I am a keen visitor to the Mittelrhein area of Germany, and generally stay in St. Goar at a little family-run hotel. It's interesting how the area and the wines have changed since I started going there in 1988.

On my first visit, the vineyards were plentiful and spectacular, and grew mainly white grapes - predominantly Riesling, with a few Sylvaner and Portugieser for lower-quality and pink wines. Most wine books don't mention the Mittelrhein at all, but the Rheingau, the best wine-growing area in Germany, is only a few miles down the river, and is within walking distance of St. Goar, if you're young and fit. The wines they make in the Mittelrhein, particularly Bacharach, Kaub, Oberwesel and Niederheimbach are not far short of Rhinegau standard, and some are as good, though they aren't of much interest to wine writers because they don't get exported.

In 1988, the Rhinegau and the Mittelrhein made white wine, most of it sweet. I went that year to the Josef Nies vineyard at Lorch and watched the last tractorload of grapes of the season get brought into the yard - and was surprised (as a perfect stranger) to be invited inside to join in the celebrations. In the course of tasting some excellent wines I spoke to an old lady (his mother, I think) who blamed Queen Victoria for the narrow choice of wines offered by German winesellers - the only export style was white and sweet, and anyone producing other types was unlikely to get a look in.

What a difference now ... a fair proportion of recently abandoned vineyards all along the Mittelrhein. Above Kaub, around the Schloss (now turned into a hotel), no vineyards in use, where in 1988 there was a bustle of activity. (The vineyards are still there on the postcards, but they're based on 15-year old pictures).

The Steeg valley adjoining Bacharach - a quarter or so of the vineyards overgrown ... at Oberwesel, the best slopes still growing vines, but those a little further up the valley either not used or falling into disuse.

There was another surprise - at the St. Jost vineyards at Bacharach (Toni Jost, I think): lots of red grapes, some with yellow leaves (it was late October) and some with crimson, like Russian Vine. We wandered along the vine roads, and saw a little buggy - like device used for scuffing up the soil between the rows, with some light plough blades and a seat on top, being winched up and down with a tractor, and a guy steering it, and another buggy for hoisting up trays of grapes. I never thought mechanisation could be brought to these incredible slopes. Many are at 30 degrees; some are steeper.

We spoke to a man crushing grapes with an electric screw press in a shed, lower down. He told us that the crimson leaved vines were Dornfelder and the yellow-leaved were Spatburgunder. At a rough estimate, about a third of the grapes we'd seen on our afternoon walk around the Steeg and Bacharach vineyards were red; the other two-thirds were Riesling.

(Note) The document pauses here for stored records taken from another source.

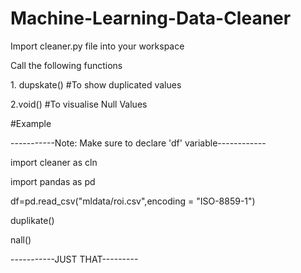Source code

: # Machine-Learning-Data-Cleaner
<p>Import cleaner.py file into your workspace</p>
<p>
Call the following functions</p>
<p>1. dupskate() #To show duplicated values</p>
<p>2.void() #To visualise Null Values</p>


#Example


<p>-----------Note: Make sure to declare 'df' variable------------</p>
<p>import cleaner as cln</p>
<p>import pandas as pd</p>
<p>df=pd.read_csv("mldata/roi.csv",encoding = "ISO-8859-1") </p>
<p>duplikate()</p>
<p>nall()</p>

<p>-----------JUST THAT---------</p>

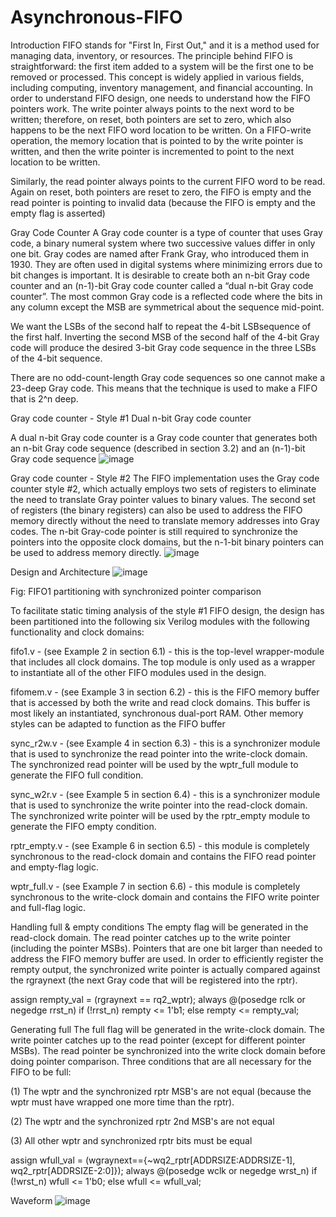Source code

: # Asynchronous-FIFO

Introduction
FIFO stands for "First In, First Out," and it is a method used for managing data, inventory, or resources. The principle behind FIFO is straightforward: the first item added to a system will be the first one to be removed or processed. This concept is widely applied in various fields, including computing, inventory management, and financial accounting.
In order to understand FIFO design, one needs to understand how the FIFO pointers work. The write pointer always points to the next word to be written; therefore, on reset, both pointers are set to zero, which also happens to be the next FIFO word location to be written. On a FIFO-write operation, the memory location that is pointed to by the write pointer is written, and then the write pointer is incremented to point to the next location to be written.

Similarly, the read pointer always points to the current FIFO word to be read. Again on reset, both pointers are reset to zero, the FIFO is empty and the read pointer is pointing to invalid data (because the FIFO is empty and the empty flag is asserted)


Gray Code Counter
A Gray code counter is a type of counter that uses Gray code, a binary numeral system where two successive values differ in only one bit. Gray codes are named after Frank Gray, who introduced them in 1930. They are often used in digital systems where minimizing errors due to bit changes is important.
It is desirable to create both an n-bit Gray code counter and an (n-1)-bit Gray code counter called a “dual n-bit Gray code counter”. The most common Gray code is a reflected code where the bits in any column except the MSB are symmetrical about the sequence mid-point.

We want the LSBs of the second half to repeat the 4-bit LSBsequence of the first half. Inverting the second MSB of the second half of the 4-bit Gray code will produce the desired 3-bit Gray code sequence in the three LSBs of the 4-bit sequence.

There are no odd-count-length Gray code sequences so one cannot make a 23-deep Gray code. This means that the technique is used to make a FIFO that is 2^n deep.

Gray code counter - Style #1
Dual n-bit Gray code counter

A dual n-bit Gray code counter is a Gray code counter that generates both an n-bit Gray code sequence (described in section 3.2) and an (n-1)-bit Gray code sequence
![image](https://github.com/user-attachments/assets/19009592-e1d2-4537-9d5f-2971d0d5c001)

Gray code counter - Style #2
The FIFO implementation uses the Gray code counter style #2, which actually employs two sets of registers to eliminate the need to translate Gray pointer values to binary values. The second set of registers (the binary registers) can also be used to address the FIFO memory directly without the need to translate memory addresses into Gray codes. The n-bit Gray-code pointer is still required to synchronize the pointers into the opposite clock domains, but the n-1-bit binary pointers can be used to address memory directly.
![image](https://github.com/user-attachments/assets/12b68663-34eb-4a4e-905a-9990597a415c)

Design and Architecture
![image](https://github.com/user-attachments/assets/f548bce8-d408-4007-9677-4c6efb2ee61a)

Fig: FIFO1 partitioning with synchronized pointer comparison

To facilitate static timing analysis of the style #1 FIFO design, the design has been partitioned into the following six Verilog modules with the following functionality and clock domains:

fifo1.v - (see Example 2 in section 6.1) - this is the top-level wrapper-module that includes all clock domains. The top module is only used as a wrapper to instantiate all of the other FIFO modules used in the design.

fifomem.v - (see Example 3 in section 6.2) - this is the FIFO memory buffer that is accessed by both the write and read clock domains. This buffer is most likely an instantiated, synchronous dual-port RAM. Other memory styles can be adapted to function as the FIFO buffer

sync_r2w.v - (see Example 4 in section 6.3) - this is a synchronizer module that is used to synchronize the read pointer into the write-clock domain. The synchronized read pointer will be used by the wptr_full module to generate the FIFO full condition.

sync_w2r.v - (see Example 5 in section 6.4) - this is a synchronizer module that is used to synchronize the write pointer into the read-clock domain. The synchronized write pointer will be used by the rptr_empty module to generate the FIFO empty condition.

rptr_empty.v - (see Example 6 in section 6.5) - this module is completely synchronous to the read-clock domain and contains the FIFO read pointer and empty-flag logic.

wptr_full.v - (see Example 7 in section 6.6) - this module is completely synchronous to the write-clock domain and contains the FIFO write pointer and full-flag logic.

Handling full & empty conditions
The empty flag will be generated in the read-clock domain. The read pointer catches up to the write pointer (including the pointer MSBs). Pointers that are one bit larger than needed to address the FIFO memory buffer are used. In order to efficiently register the rempty output, the synchronized write pointer is actually compared against the rgraynext (the next Gray code that will be registered into the rptr).

assign rempty_val = (rgraynext == rq2_wptr); always @(posedge rclk or negedge rrst_n) if (!rrst_n) rempty <= 1'b1; else rempty <= rempty_val;

Generating full
The full flag will be generated in the write-clock domain. The write pointer catches up to the read pointer (except for different pointer MSBs). The read pointer be synchronized into the write clock domain before doing pointer comparison. Three conditions that are all necessary for the FIFO to be full:

(1) The wptr and the synchronized rptr MSB's are not equal (because the wptr must have wrapped one more time than the rptr).

(2) The wptr and the synchronized rptr 2nd MSB's are not equal

(3) All other wptr and synchronized rptr bits must be equal

assign wfull_val = (wgraynext=={~wq2_rptr[ADDRSIZE:ADDRSIZE-1], wq2_rptr[ADDRSIZE-2:0]}); always @(posedge wclk or negedge wrst_n) if (!wrst_n) wfull <= 1'b0; else wfull <= wfull_val;

Waveform
![image](https://github.com/user-attachments/assets/1a395ede-c4e8-4e97-9f41-af818436a66b)



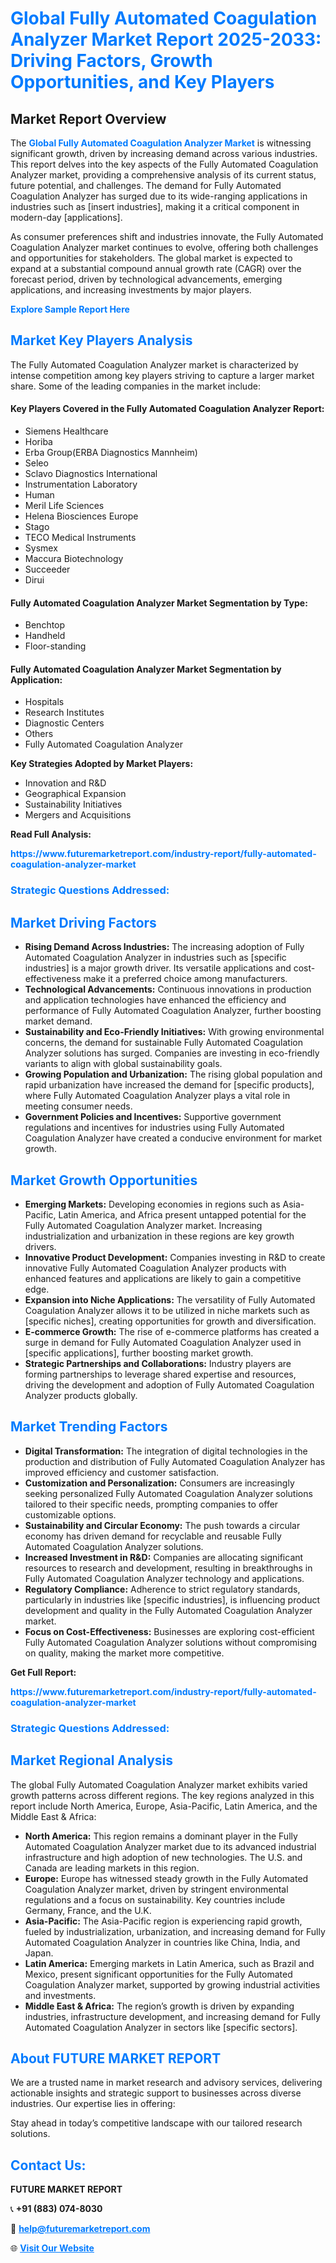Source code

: <h1 style="color: #007BFF;">Global Fully Automated Coagulation Analyzer Market Report 2025-2033: Driving Factors, Growth Opportunities, and Key Players</h1>

<section id="overview">
<h2>Market Report Overview</h2>
<p>The <a href="https://www.futuremarketreport.com/industry-report/fully-automated-coagulation-analyzer-market" style="color: #007BFF; text-decoration: none;"><strong>Global Fully Automated Coagulation Analyzer Market</strong></a> is witnessing significant growth, driven by increasing demand across various industries. This report delves into the key aspects of the Fully Automated Coagulation Analyzer market, providing a comprehensive analysis of its current status, future potential, and challenges. The demand for Fully Automated Coagulation Analyzer has surged due to its wide-ranging applications in industries such as [insert industries], making it a critical component in modern-day [applications].</p>
<p>As consumer preferences shift and industries innovate, the Fully Automated Coagulation Analyzer market continues to evolve, offering both challenges and opportunities for stakeholders. The global market is expected to expand at a substantial compound annual growth rate (CAGR) over the forecast period, driven by technological advancements, emerging applications, and increasing investments by major players.</p>
</section>

<section id="overview">
<p><a href="https://www.futuremarketreport.com/request-sample/reportId=126928" style="color: #007BFF; text-decoration: none;"><strong>Explore Sample Report Here</strong></a></p>
</section>

<section id="key-players">
<h2 style="color: #007BFF;">Market Key Players Analysis</h2>
<p>The Fully Automated Coagulation Analyzer market is characterized by intense competition among key players striving to capture a larger market share. Some of the leading companies in the market include:</p>
<h4>Key Players Covered in the Fully Automated Coagulation Analyzer Report:</h4>
<ul><li>Siemens Healthcare</li><li>Horiba</li><li>Erba Group(ERBA Diagnostics Mannheim)</li><li>Seleo</li><li>Sclavo Diagnostics International</li><li>Instrumentation Laboratory</li><li>Human</li><li>Meril Life Sciences</li><li>Helena Biosciences Europe</li><li>Stago</li><li>TECO Medical Instruments</li><li>Sysmex</li><li>Maccura Biotechnology</li><li>Succeeder</li><li>Dirui</li></ul>
<h4>Fully Automated Coagulation Analyzer Market Segmentation by Type:</h4>
<ul><li>Benchtop</li><li>Handheld</li><li>Floor-standing</li></ul>

<h4>Fully Automated Coagulation Analyzer Market Segmentation by Application:</h4>
<ul><li>Hospitals</li><li>Research Institutes</li><li>Diagnostic Centers</li><li>Others</li><li>Fully Automated Coagulation Analyzer</li></ul>
<p><strong>Key Strategies Adopted by Market Players:</strong></p>
<ul>
<li>Innovation and R&D</li>
<li>Geographical Expansion</li>
<li>Sustainability Initiatives</li>
<li>Mergers and Acquisitions</li>
</ul>
</section>

<section>
<p><strong>Read Full Analysis: </strong></p><a href="https://www.futuremarketreport.com/industry-report/fully-automated-coagulation-analyzer-market" style="color: #007BFF; text-decoration: none;"><strong>https://www.futuremarketreport.com/industry-report/fully-automated-coagulation-analyzer-market</strong></a>
<h3 style="color: #007BFF;">Strategic Questions Addressed:</h3>
</section>

<section id="driving-factors">
<h2 style="color: #007BFF;">Market Driving Factors</h2>
<ul>
<li><strong>Rising Demand Across Industries:</strong> The increasing adoption of Fully Automated Coagulation Analyzer in industries such as [specific industries] is a major growth driver. Its versatile applications and cost-effectiveness make it a preferred choice among manufacturers.</li>
<li><strong>Technological Advancements:</strong> Continuous innovations in production and application technologies have enhanced the efficiency and performance of Fully Automated Coagulation Analyzer, further boosting market demand.</li>
<li><strong>Sustainability and Eco-Friendly Initiatives:</strong> With growing environmental concerns, the demand for sustainable Fully Automated Coagulation Analyzer solutions has surged. Companies are investing in eco-friendly variants to align with global sustainability goals.</li>
<li><strong>Growing Population and Urbanization:</strong> The rising global population and rapid urbanization have increased the demand for [specific products], where Fully Automated Coagulation Analyzer plays a vital role in meeting consumer needs.</li>
<li><strong>Government Policies and Incentives:</strong> Supportive government regulations and incentives for industries using Fully Automated Coagulation Analyzer have created a conducive environment for market growth.</li>
</ul>
</section>

<section id="growth-opportunities">
<h2 style="color: #007BFF;">Market Growth Opportunities</h2>
<ul>
<li><strong>Emerging Markets:</strong> Developing economies in regions such as Asia-Pacific, Latin America, and Africa present untapped potential for the Fully Automated Coagulation Analyzer market. Increasing industrialization and urbanization in these regions are key growth drivers.</li>
<li><strong>Innovative Product Development:</strong> Companies investing in R&D to create innovative Fully Automated Coagulation Analyzer products with enhanced features and applications are likely to gain a competitive edge.</li>
<li><strong>Expansion into Niche Applications:</strong> The versatility of Fully Automated Coagulation Analyzer allows it to be utilized in niche markets such as [specific niches], creating opportunities for growth and diversification.</li>
<li><strong>E-commerce Growth:</strong> The rise of e-commerce platforms has created a surge in demand for Fully Automated Coagulation Analyzer used in [specific applications], further boosting market growth.</li>
<li><strong>Strategic Partnerships and Collaborations:</strong> Industry players are forming partnerships to leverage shared expertise and resources, driving the development and adoption of Fully Automated Coagulation Analyzer products globally.</li>
</ul>
</section>

<section id="trending-factors">
<h2 style="color: #007BFF;">Market Trending Factors</h2>
<ul>
<li><strong>Digital Transformation:</strong> The integration of digital technologies in the production and distribution of Fully Automated Coagulation Analyzer has improved efficiency and customer satisfaction.</li>
<li><strong>Customization and Personalization:</strong> Consumers are increasingly seeking personalized Fully Automated Coagulation Analyzer solutions tailored to their specific needs, prompting companies to offer customizable options.</li>
<li><strong>Sustainability and Circular Economy:</strong> The push towards a circular economy has driven demand for recyclable and reusable Fully Automated Coagulation Analyzer solutions.</li>
<li><strong>Increased Investment in R&D:</strong> Companies are allocating significant resources to research and development, resulting in breakthroughs in Fully Automated Coagulation Analyzer technology and applications.</li>
<li><strong>Regulatory Compliance:</strong> Adherence to strict regulatory standards, particularly in industries like [specific industries], is influencing product development and quality in the Fully Automated Coagulation Analyzer market.</li>
<li><strong>Focus on Cost-Effectiveness:</strong> Businesses are exploring cost-efficient Fully Automated Coagulation Analyzer solutions without compromising on quality, making the market more competitive.</li>
</ul>
</section>

<section>
<p><strong>Get Full Report: </strong></p><a href="https://www.futuremarketreport.com/industry-report/fully-automated-coagulation-analyzer-market" style="color: #007BFF; text-decoration: none;"><strong>https://www.futuremarketreport.com/industry-report/fully-automated-coagulation-analyzer-market</strong></a>
<h3 style="color: #007BFF;">Strategic Questions Addressed:</h3>
</section>


<section id="regional-analysis">
<h2 style="color: #007BFF;">Market Regional Analysis</h2>
<p>The global Fully Automated Coagulation Analyzer market exhibits varied growth patterns across different regions. The key regions analyzed in this report include North America, Europe, Asia-Pacific, Latin America, and the Middle East & Africa:</p>
<ul>
<li><strong>North America:</strong> This region remains a dominant player in the Fully Automated Coagulation Analyzer market due to its advanced industrial infrastructure and high adoption of new technologies. The U.S. and Canada are leading markets in this region.</li>
<li><strong>Europe:</strong> Europe has witnessed steady growth in the Fully Automated Coagulation Analyzer market, driven by stringent environmental regulations and a focus on sustainability. Key countries include Germany, France, and the U.K.</li>
<li><strong>Asia-Pacific:</strong> The Asia-Pacific region is experiencing rapid growth, fueled by industrialization, urbanization, and increasing demand for Fully Automated Coagulation Analyzer in countries like China, India, and Japan.</li>
<li><strong>Latin America:</strong> Emerging markets in Latin America, such as Brazil and Mexico, present significant opportunities for the Fully Automated Coagulation Analyzer market, supported by growing industrial activities and investments.</li>
<li><strong>Middle East & Africa:</strong> The region’s growth is driven by expanding industries, infrastructure development, and increasing demand for Fully Automated Coagulation Analyzer in sectors like [specific sectors].</li>
</ul>
</section>

<footer>
<h2 style="color: #007BFF;">About FUTURE MARKET REPORT</h2>
<p>We are a trusted name in market research and advisory services, delivering actionable insights and strategic support to businesses across diverse industries. Our expertise lies in offering:</p>

<p>Stay ahead in today’s competitive landscape with our tailored research solutions.</p>

<h2 style="color: #007BFF;">Contact Us:</h2>
<p><strong>FUTURE MARKET REPORT</strong></p>
<p>📞 <strong>+91 (883) 074-8030</strong></p>
<p>📧 <strong><a href="mailto:help@futuremarketreport.com" style="color: #007BFF;">help@futuremarketreport.com</a></strong></p>
<p>🌐 <strong><a href="https://www.futuremarketreport.com/" style="color: #007BFF;">Visit Our Website</a></strong></p>
</footer>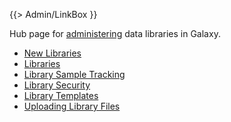 {{> Admin/LinkBox }}

Hub page for [administering](/src/Admin/index.md) data libraries in Galaxy.

* [New Libraries](/src/Admin/DataLibraries/NewLibraries/index.md)
* [Libraries](/src/Admin/DataLibraries/Libraries/index.md)
* [Library Sample Tracking](/src/Admin/DataLibraries/LibrarySampleTracking/index.md)
* [Library Security](/src/Admin/DataLibraries/LibrarySecurity/index.md)
* [Library Templates](/src/Admin/DataLibraries/LibraryTemplates/index.md)
* [Uploading Library Files](/src/Admin/DataLibraries/UploadingLibraryFiles/index.md)

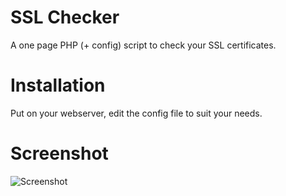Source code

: # SSL Checker
A one page PHP (+ config) script to check your SSL certificates.

# Installation
Put on your webserver, edit the config file to suit your needs.

# Screenshot
![Screenshot](https://raw.githubusercontent.com/PalFed/sslChecker/master/sslCheckerExampleSmall.png)
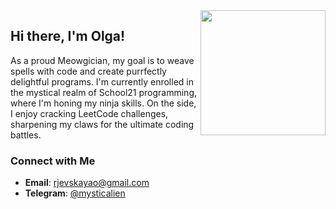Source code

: <img align='right' src='https://user-images.githubusercontent.com/5713670/87202985-820dcb80-c2b6-11ea-9f56-7ec461c497c3.gif' width='200'>

## Hi there, I'm Olga!

As a proud Meowgician, my goal is to weave spells with code and create purrfectly delightful programs. I'm currently enrolled in the mystical realm of School21 programming, where I'm honing my ninja skills. On the side, I enjoy cracking LeetCode challenges, sharpening my claws for the ultimate coding battles.

### Connect with Me

- **Email**: [rjevskayao@gmail.com](mailto:rjevskayao@gmail.com)
- **Telegram**: [@mysticalien](https://t.me/mysticalien)
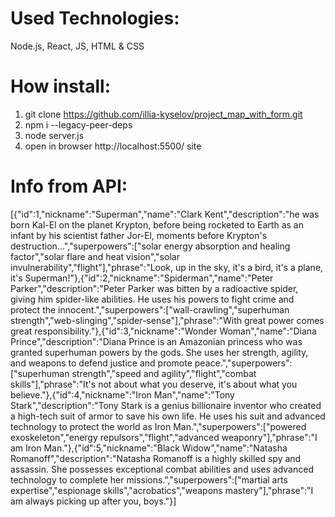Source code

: # Used Technologies:

Node.js, React, JS, HTML & CSS

# How install:

1. git clone https://github.com/illia-kyselov/project_map_with_form.git
2. npm i --legacy-peer-deps
3. node server.js
4. open in browser http://localhost:5500/ site

# Info from API:

[{"id":1,"nickname":"Superman","name":"Clark Kent","description":"he was born Kal-El on the planet Krypton, before being rocketed to Earth as an infant by his scientist father Jor-El, moments before Krypton's destruction...","superpowers":["solar energy absorption and healing factor","solar flare and heat vision","solar invulnerability","flight"],"phrase":"Look, up in the sky, it's a bird, it's a plane, it's Superman!"},{"id":2,"nickname":"Spiderman","name":"Peter Parker","description":"Peter Parker was bitten by a radioactive spider, giving him spider-like abilities. He uses his powers to fight crime and protect the innocent.","superpowers":["wall-crawling","superhuman strength","web-slinging","spider-sense"],"phrase":"With great power comes great responsibility."},{"id":3,"nickname":"Wonder Woman","name":"Diana Prince","description":"Diana Prince is an Amazonian princess who was granted superhuman powers by the gods. She uses her strength, agility, and weapons to defend justice and promote peace.","superpowers":["superhuman strength","speed and agility","flight","combat skills"],"phrase":"It's not about what you deserve, it's about what you believe."},{"id":4,"nickname":"Iron Man","name":"Tony Stark","description":"Tony Stark is a genius billionaire inventor who created a high-tech suit of armor to save his own life. He uses his suit and advanced technology to protect the world as Iron Man.","superpowers":["powered exoskeleton","energy repulsors","flight","advanced weaponry"],"phrase":"I am Iron Man."},{"id":5,"nickname":"Black Widow","name":"Natasha Romanoff","description":"Natasha Romanoff is a highly skilled spy and assassin. She possesses exceptional combat abilities and uses advanced technology to complete her missions.","superpowers":["martial arts expertise","espionage skills","acrobatics","weapons mastery"],"phrase":"I am always picking up after you, boys."}]
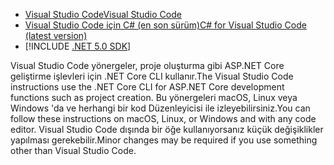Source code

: * [<span data-ttu-id="e77e5-101">Visual Studio Code</span><span class="sxs-lookup"><span data-stu-id="e77e5-101">Visual Studio Code</span></span>](https://code.visualstudio.com/download)
* [<span data-ttu-id="e77e5-102">Visual Studio Code için C# (en son sürüm)</span><span class="sxs-lookup"><span data-stu-id="e77e5-102">C# for Visual Studio Code (latest version)</span></span>](https://marketplace.visualstudio.com/items?itemName=ms-dotnettools.csharp)
* [!INCLUDE [.NET 5.0 SDK](~/includes/5.0-SDK.md)]

<span data-ttu-id="e77e5-103">Visual Studio Code yönergeler, proje oluşturma gibi ASP.NET Core geliştirme işlevleri için .NET Core CLI kullanır.</span><span class="sxs-lookup"><span data-stu-id="e77e5-103">The Visual Studio Code instructions use the .NET Core CLI for ASP.NET Core development functions such as project creation.</span></span> <span data-ttu-id="e77e5-104">Bu yönergeleri macOS, Linux veya Windows 'da ve herhangi bir kod Düzenleyicisi ile izleyebilirsiniz.</span><span class="sxs-lookup"><span data-stu-id="e77e5-104">You can follow these instructions on macOS, Linux, or Windows and with any code editor.</span></span> <span data-ttu-id="e77e5-105">Visual Studio Code dışında bir öğe kullanıyorsanız küçük değişiklikler yapılması gerekebilir.</span><span class="sxs-lookup"><span data-stu-id="e77e5-105">Minor changes may be required if you use something other than Visual Studio Code.</span></span>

We went into a local supermarket and found that about a third of the German wines on sale were reds, either Dornfelder, Spatburgunder or Portugieser. Dornfelder were the darkest, though not as dark as a typical French or Australian red, Spatburgunder was a bit lighter, and Portugieser was generally used to make pink wines.

Back at the hotel in St. Goar we talked with the owner. He reckoned that cheap travel had affected demand; Germans had become used to enjoying decent reds in Europe and elsewhere, and when they came home, the only reds they could find were foreign. For a while, Germany was a major importer of red wine. About 10 years ago, one or two of the big producers in Rheinhessen started making reds, and 3 to 4 years ago, lots of smaller producers joined in. There was a gap in the market. There was also an increasing trend for dry whites. Some of these (though not from the Mittelrhein) reach England, and they are very fine

I looked around the restaurant and noticed more people drinking reds than whites. The wine list had 12 whites, all locally grown, 3 pinks, based on Portugieser or Spatburgunder, and five reds (two Dornfelder, two Spatburgunder, one Domina). Prices were (in Euros): about 2.80 for a white, 3.00 to 3.50 for a pink, and 3.00 to 4.00 for a red.

We tried two reds - both Dornfelder - one sweet, one half-dry. They were like country wines - fruity, not much tannin, not heavy. No trace of a headache if you drank too much, unlike full-bodied reds from some parts of Europe.

These wines are still in their infancy. One or two areas (e.g. Assmanshausen) have made similar wines for years, but reds are now grown much more widely. They need to be good; the labour costs on the steepest wine slopes are very high. Only the best vineyards are going to survive, what with cheap wine from Chile, Eastern Europe and elsewhere providing stiff competition. Premium, high quality wines on the steeper slopes can be profitable, but only if the grower knows what he is doing. The days of tiny vineyards on amazing slopes producing a few hundredweights of grapes for the local co-operative are over. Perhaps in the steepest parts of the Rhine gorge some of the more precipitous terraces can be kept in production (for the benefit of the scenery) by subsidy, but without it, they will go the same way as ridge and furrow - forever visible, as a historical curiosity.